Work instruction:
Without including the pictures, copy out every line below.

Records for this task:
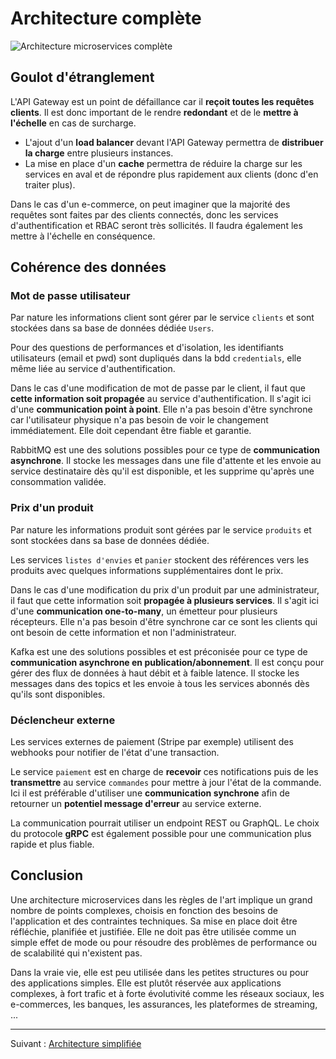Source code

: # Architecture complète

![Architecture microservices complète](./µservices.drawio.png)

## Goulot d'étranglement

L'API Gateway est un point de défaillance car il **reçoit toutes les requêtes clients**. Il est donc important de le rendre **redondant** et de le **mettre à l'échelle** en cas de surcharge.

* L'ajout d'un **load balancer** devant l'API Gateway permettra de **distribuer la charge** entre plusieurs instances.
* La mise en place d'un **cache** permettra de réduire la charge sur les services en aval et de répondre plus rapidement aux clients (donc d'en traiter plus).

Dans le cas d'un e-commerce, on peut imaginer que la majorité des requêtes sont faites par des clients connectés, donc les services d'authentification et RBAC seront très sollicités. Il faudra également les mettre à l'échelle en conséquence.

## Cohérence des données

### Mot de passe utilisateur

Par nature les informations client sont gérer par le service `clients` et sont stockées dans sa base de données dédiée `Users`.

Pour des questions de performances et d'isolation, les identifiants utilisateurs (email et pwd) sont dupliqués dans la bdd `credentials`, elle même liée au service d'authentification.

Dans le cas d'une modification de mot de passe par le client, il faut que **cette information soit propagée** au service d'authentification. Il s'agit ici d'une **communication point à point**. Elle n'a pas besoin d'être synchrone car l'utilisateur physique n'a pas besoin de voir le changement immédiatement. Elle doit cependant être fiable et garantie.

RabbitMQ est une des solutions possibles pour ce type de **communication asynchrone**. Il stocke les messages dans une file d'attente et les envoie au service destinataire dès qu'il est disponible, et les supprime qu'après une consommation validée.

### Prix d'un produit

Par nature les informations produit sont gérées par le service `produits` et sont stockées dans sa base de données dédiée.

Les services `listes d'envies` et `panier` stockent des références vers les produits avec quelques informations supplémentaires dont le prix.

Dans le cas d'une modification du prix d'un produit par une administrateur, il faut que cette information soit **propagée à plusieurs services**. Il s'agit ici d'une **communication one-to-many**, un émetteur pour plusieurs récepteurs. Elle n'a pas besoin d'être synchrone car ce sont les clients qui ont besoin de cette information et non l'administrateur.

Kafka est une des solutions possibles et est préconisée pour ce type de **communication asynchrone en publication/abonnement**. Il est conçu pour gérer des flux de données à haut débit et à faible latence. Il stocke les messages dans des topics et les envoie à tous les services abonnés dès qu'ils sont disponibles.

### Déclencheur externe

Les services externes de paiement (Stripe par exemple) utilisent des webhooks pour notifier de l'état d'une transaction.

Le service `paiement` est en charge de **recevoir** ces notifications puis de les **transmettre** au service `commandes` pour mettre à jour l'état de la commande. Ici il est préférable d'utiliser une **communication synchrone** afin de retourner un **potentiel message d'erreur** au service externe.

La communication pourrait utiliser un endpoint REST ou GraphQL. Le choix du protocole **gRPC** est également possible pour une communication plus rapide et plus fiable.

## Conclusion

Une architecture microservices dans les règles de l'art implique un grand nombre de points complexes, choisis en fonction des besoins de l'application et des contraintes techniques. Sa mise en place doit être réfléchie, planifiée et justifiée. Elle ne doit pas être utilisée comme un simple effet de mode ou pour résoudre des problèmes de performance ou de scalabilité qui n'existent pas.

Dans la vraie vie, elle est peu utilisée dans les petites structures ou pour des applications simples. Elle est plutôt réservée aux applications complexes, à fort trafic et à forte évolutivité comme les réseaux sociaux, les e-commerces, les banques, les assurances, les plateformes de streaming, ...

---

Suivant : [Architecture simplifiée](./cas-simplifié.md)
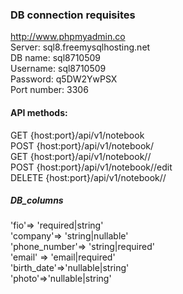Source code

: ### DB connection requisites<br>
http://www.phpmyadmin.co<br>
Server: sql8.freemysqlhosting.net<br>
DB name: sql8710509<br>
Username: sql8710509<br>
Password: q5DW2YwPSX<br>
Port number: 3306<br>

#### API methods:<br>
GET {host:port}/api/v1/notebook<br>
POST {host:port}/api/v1/notebook/<br>
GET  {host:port}/api/v1/notebook/<id>/<br>
POST {host:port}/api/v1/notebook/<id>/edit<br>
DELETE {host:port}/api/v1/notebook/<id>/<br>

##### DB_columns
'fio'=> 'required|string'<br>
'company'=>  'string|nullable'<br>
'phone_number'=> 'string|required'<br>
'email' => 'email|required'<br>
'birth_date'=>'nullable|string'<br>
'photo'=>'nullable|string'<br>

Result of the task:
Source code

: # Architecture complète

![Architecture microservices complète](./µservices.drawio.png)

## Goulot d'étranglement

L'API Gateway est un point de défaillance car il **reçoit toutes les requêtes clients**. Il est donc important de le rendre **redondant** et de le **mettre à l'échelle** en cas de surcharge.

* L'ajout d'un **load balancer** devant l'API Gateway permettra de **distribuer la charge** entre plusieurs instances.
* La mise en place d'un **cache** permettra de réduire la charge sur les services en aval et de répondre plus rapidement aux clients (donc d'en traiter plus).

Dans le cas d'un e-commerce, on peut imaginer que la majorité des requêtes sont faites par des clients connectés, donc les services d'authentification et RBAC seront très sollicités. Il faudra également les mettre à l'échelle en conséquence.

## Cohérence des données

### Mot de passe utilisateur

Par nature les informations client sont gérer par le service `clients` et sont stockées dans sa base de données dédiée `Users`.

Pour des questions de performances et d'isolation, les identifiants utilisateurs (email et pwd) sont dupliqués dans la bdd `credentials`, elle même liée au service d'authentification.

Dans le cas d'une modification de mot de passe par le client, il faut que **cette information soit propagée** au service d'authentification. Il s'agit ici d'une **communication point à point**. Elle n'a pas besoin d'être synchrone car l'utilisateur physique n'a pas besoin de voir le changement immédiatement. Elle doit cependant être fiable et garantie.

RabbitMQ est une des solutions possibles pour ce type de **communication asynchrone**. Il stocke les messages dans une file d'attente et les envoie au service destinataire dès qu'il est disponible, et les supprime qu'après une consommation validée.

### Prix d'un produit

Par nature les informations produit sont gérées par le service `produits` et sont stockées dans sa base de données dédiée.

Les services `listes d'envies` et `panier` stockent des références vers les produits avec quelques informations supplémentaires dont le prix.

Dans le cas d'une modification du prix d'un produit par une administrateur, il faut que cette information soit **propagée à plusieurs services**. Il s'agit ici d'une **communication one-to-many**, un émetteur pour plusieurs récepteurs. Elle n'a pas besoin d'être synchrone car ce sont les clients qui ont besoin de cette information et non l'administrateur.

Kafka est une des solutions possibles et est préconisée pour ce type de **communication asynchrone en publication/abonnement**. Il est conçu pour gérer des flux de données à haut débit et à faible latence. Il stocke les messages dans des topics et les envoie à tous les services abonnés dès qu'ils sont disponibles.

### Déclencheur externe

Les services externes de paiement (Stripe par exemple) utilisent des webhooks pour notifier de l'état d'une transaction.

Le service `paiement` est en charge de **recevoir** ces notifications puis de les **transmettre** au service `commandes` pour mettre à jour l'état de la commande. Ici il est préférable d'utiliser une **communication synchrone** afin de retourner un **potentiel message d'erreur** au service externe.

La communication pourrait utiliser un endpoint REST ou GraphQL. Le choix du protocole **gRPC** est également possible pour une communication plus rapide et plus fiable.

## Conclusion

Une architecture microservices dans les règles de l'art implique un grand nombre de points complexes, choisis en fonction des besoins de l'application et des contraintes techniques. Sa mise en place doit être réfléchie, planifiée et justifiée. Elle ne doit pas être utilisée comme un simple effet de mode ou pour résoudre des problèmes de performance ou de scalabilité qui n'existent pas.

Dans la vraie vie, elle est peu utilisée dans les petites structures ou pour des applications simples. Elle est plutôt réservée aux applications complexes, à fort trafic et à forte évolutivité comme les réseaux sociaux, les e-commerces, les banques, les assurances, les plateformes de streaming, ...

---

Suivant : [Architecture simplifiée](./cas-simplifié.md)
Source code

: ### DB connection requisites<br>
http://www.phpmyadmin.co<br>
Server: sql8.freemysqlhosting.net<br>
DB name: sql8710509<br>
Username: sql8710509<br>
Password: q5DW2YwPSX<br>
Port number: 3306<br>

#### API methods:<br>
GET {host:port}/api/v1/notebook<br>
POST {host:port}/api/v1/notebook/<br>
GET  {host:port}/api/v1/notebook/<id>/<br>
POST {host:port}/api/v1/notebook/<id>/edit<br>
DELETE {host:port}/api/v1/notebook/<id>/<br>

##### DB_columns
'fio'=> 'required|string'<br>
'company'=>  'string|nullable'<br>
'phone_number'=> 'string|required'<br>
'email' => 'email|required'<br>
'birth_date'=>'nullable|string'<br>
'photo'=>'nullable|string'<br>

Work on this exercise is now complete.